キンタロー。も驚くほぼ「入力ゼロ」の“次世代”確定申告 2026年の弥生は3つのAI活用とデスクトップ製品強化を両輪に(3/3 ページ)
個人事業主やフリーランスを悩ませる「面倒・難しい・不安」という確定申告の課題に対し、AI-OCRやマイナポータル連携による「入力ゼロ」に近づく新たな体験を提示する弥生。同社の2025年度振り返りと2026年度の方針を聞いた。
武藤社長が語る「骨格」から「血流」へ
武藤社長兼CEOは、2025年度の取り組みについても振り返った。
「2025年度は『新生弥生』として、スタートラインに立つための1年だった」とし、業務効率化を支援する「現場に力を」、経営判断支援を行うための「経営に可能性を」、BU制への移行などを含む「組織」という3点で強化を図ったとする。
「現場に力を」および「経営に可能性を」においては、 2025年4月から提供を開始した「弥生会計Next」を挙げる。クラウドでの利用を前提とした製品で、完全自動化による業務の効率化を実現すると共に、「資金分析β版」などのAI経営支援機能を実装している。
弥生会計Nextのこれまでの手応えについて、武藤社長兼CEOは「当初計画を上回っているが、さらに伸ばしていきたい」と意欲をみせた。
また、2025年度中に、3社のM&Aを実施し、「下地の強化」を実現。業務効率化や経営判断支援を加速しているという。
具体的には、2025年6月に経費精算プロセスをAIで自動化するプラットフォームを提供するMiletosを傘下に収めた他、2025年7月にFintechサービスを提供するAlarmboxを買収し、企業調査ができる「パワーサーチfor弥生ユーザー」や、中小企業向けの売掛金保証サービスである「ギャランティfor弥生ユーザー」を提供している。
さらに2025年8月には、起業直後の法人や個人事業主を対象に、創業や資金調達/開業/経営支援に関する情報およびツールの提供を行う創業手帳がグループ入りしている。
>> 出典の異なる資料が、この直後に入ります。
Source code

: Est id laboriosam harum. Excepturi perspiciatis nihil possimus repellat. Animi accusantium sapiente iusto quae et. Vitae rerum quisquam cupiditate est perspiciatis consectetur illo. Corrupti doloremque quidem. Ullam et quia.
組織の強化では、BU制へと移行したことを指摘する。これにより、クラウド型の弥生Next、デスクトップ型の弥生、新たな事業を担当するInnovation Xという3つの事業を、それぞれ独立した組織で推進する体制を敷いた。
また、「弥生Style」と呼ぶ人事ポリシーを施行した。評価や育成などの仕組みを、新たなミッションやビジョンに合わせて変更したという。
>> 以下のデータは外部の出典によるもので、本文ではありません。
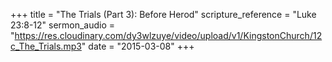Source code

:+++
title = "The Trials (Part 3): Before Herod"
scripture_reference = "Luke 23:8-12"
sermon_audio = "https://res.cloudinary.com/dy3wlzuye/video/upload/v1/KingstonChurch/12c_The_Trials.mp3"
date = "2015-03-08"
+++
さらに、社内でのAI活用の促進にも取り組み、全社員に生成AIのアカウントを付与することで、コールセンターでのAI活用による業務の効率化や、開発現場での生産性向上を実現したという。一部製品はAIによって、ゼロから開発を進めたといった実績も生まれているそうだ。
武藤社長兼CEOは「弥生を設立してから30年近くを経過するが、その間、中小企業だけを対象にし、中小企業を支援する税理士、会計士とともに、ビジネスをしてきた。この姿勢はこれからも変わらない。中小企業を元気にすることで、日本の好循環を作ることをミッションに掲げている。
一方で、この1年での変化は従来の『事業コンシェルジュ』によるお客さまのニーズに沿ったモノ作りやサービス提供ではなく、能動的に動き、より積極的に元気にやっていく体制に移行したことである。30年近くの経験と知識、パートナーシップを活用し、その上にテクノロジーを乗せて、業務の効率化と経営判断支援を行っていくことが、弥生のありたい姿である」と述べた。
このような取り組みを振り返りながら、「2025年度はプロダクト、グループ、組織といった基盤を整える、骨格を作り上げた1年であった。2026年度は強固な基盤にAIやデータを巡らせて事業に血を通わせ、躍動させていくことになる。2025年度に築き上げた『骨格』をもとに、2026年度は『血流』に挑む」と語った。